## Directions
Please repeat the records below exactly, skipping any pictures.

═════ Extracted material ═════

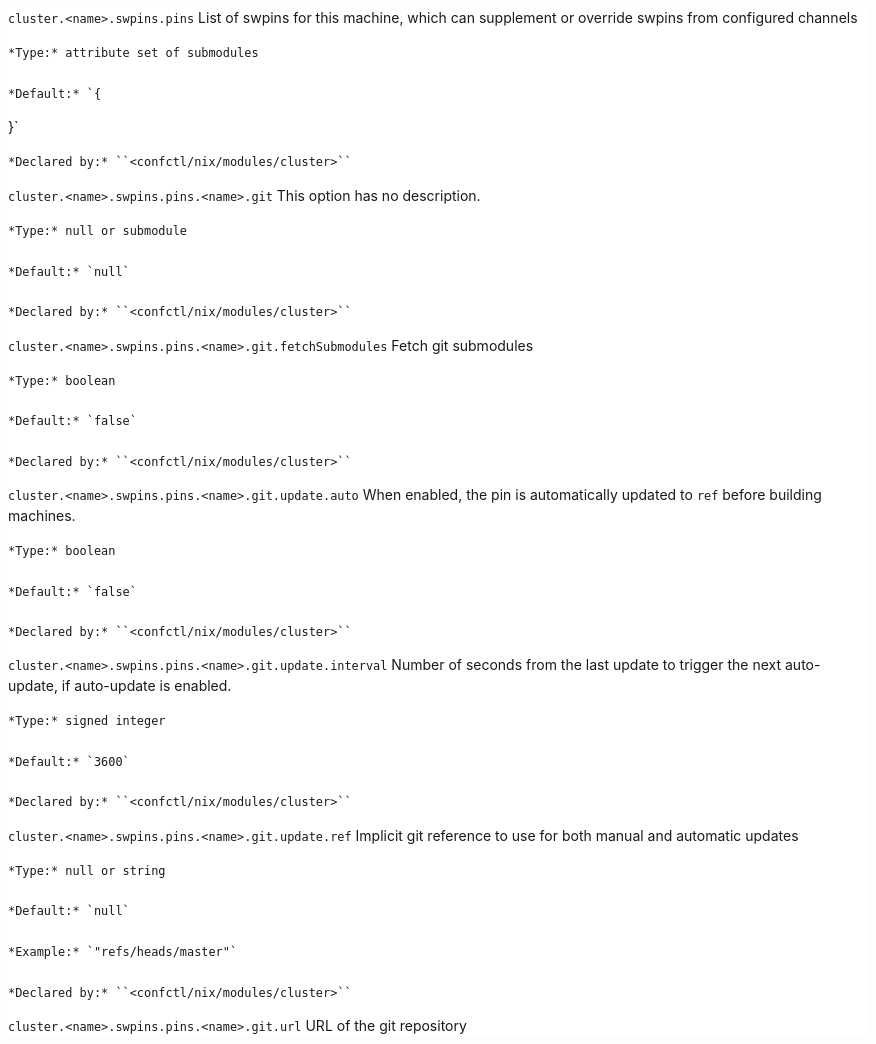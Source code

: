 `cluster.<name>.swpins.pins`
  List of swpins for this machine, which can supplement or
  override swpins from configured channels

    *Type:* attribute set of submodules

    *Default:* `{
}`

    *Declared by:* ``<confctl/nix/modules/cluster>``

`cluster.<name>.swpins.pins.<name>.git`
  This option has no description.

    *Type:* null or submodule

    *Default:* `null`

    *Declared by:* ``<confctl/nix/modules/cluster>``

`cluster.<name>.swpins.pins.<name>.git.fetchSubmodules`
  Fetch git submodules

    *Type:* boolean

    *Default:* `false`

    *Declared by:* ``<confctl/nix/modules/cluster>``

`cluster.<name>.swpins.pins.<name>.git.update.auto`
  When enabled, the pin is automatically updated to
  `ref` before building machines.

    *Type:* boolean

    *Default:* `false`

    *Declared by:* ``<confctl/nix/modules/cluster>``

`cluster.<name>.swpins.pins.<name>.git.update.interval`
  Number of seconds from the last update to trigger the next
  auto-update, if auto-update is enabled.

    *Type:* signed integer

    *Default:* `3600`

    *Declared by:* ``<confctl/nix/modules/cluster>``

`cluster.<name>.swpins.pins.<name>.git.update.ref`
  Implicit git reference to use for both manual and automatic updates

    *Type:* null or string

    *Default:* `null`

    *Example:* `"refs/heads/master"`

    *Declared by:* ``<confctl/nix/modules/cluster>``

`cluster.<name>.swpins.pins.<name>.git.url`
  URL of the git repository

═════

## Exercise result
Source code

: `cluster.<name>.swpins.pins`
  List of swpins for this machine, which can supplement or
  override swpins from configured channels

    *Type:* attribute set of submodules

    *Default:* `{
}`

    *Declared by:* ``<confctl/nix/modules/cluster>``

`cluster.<name>.swpins.pins.<name>.git`
  This option has no description.

    *Type:* null or submodule

    *Default:* `null`

    *Declared by:* ``<confctl/nix/modules/cluster>``

`cluster.<name>.swpins.pins.<name>.git.fetchSubmodules`
  Fetch git submodules

    *Type:* boolean

    *Default:* `false`

    *Declared by:* ``<confctl/nix/modules/cluster>``

`cluster.<name>.swpins.pins.<name>.git.update.auto`
  When enabled, the pin is automatically updated to
  `ref` before building machines.

    *Type:* boolean

    *Default:* `false`

    *Declared by:* ``<confctl/nix/modules/cluster>``

`cluster.<name>.swpins.pins.<name>.git.update.interval`
  Number of seconds from the last update to trigger the next
  auto-update, if auto-update is enabled.

    *Type:* signed integer

    *Default:* `3600`

    *Declared by:* ``<confctl/nix/modules/cluster>``

`cluster.<name>.swpins.pins.<name>.git.update.ref`
  Implicit git reference to use for both manual and automatic updates

    *Type:* null or string

    *Default:* `null`

    *Example:* `"refs/heads/master"`

    *Declared by:* ``<confctl/nix/modules/cluster>``

`cluster.<name>.swpins.pins.<name>.git.url`
  URL of the git repository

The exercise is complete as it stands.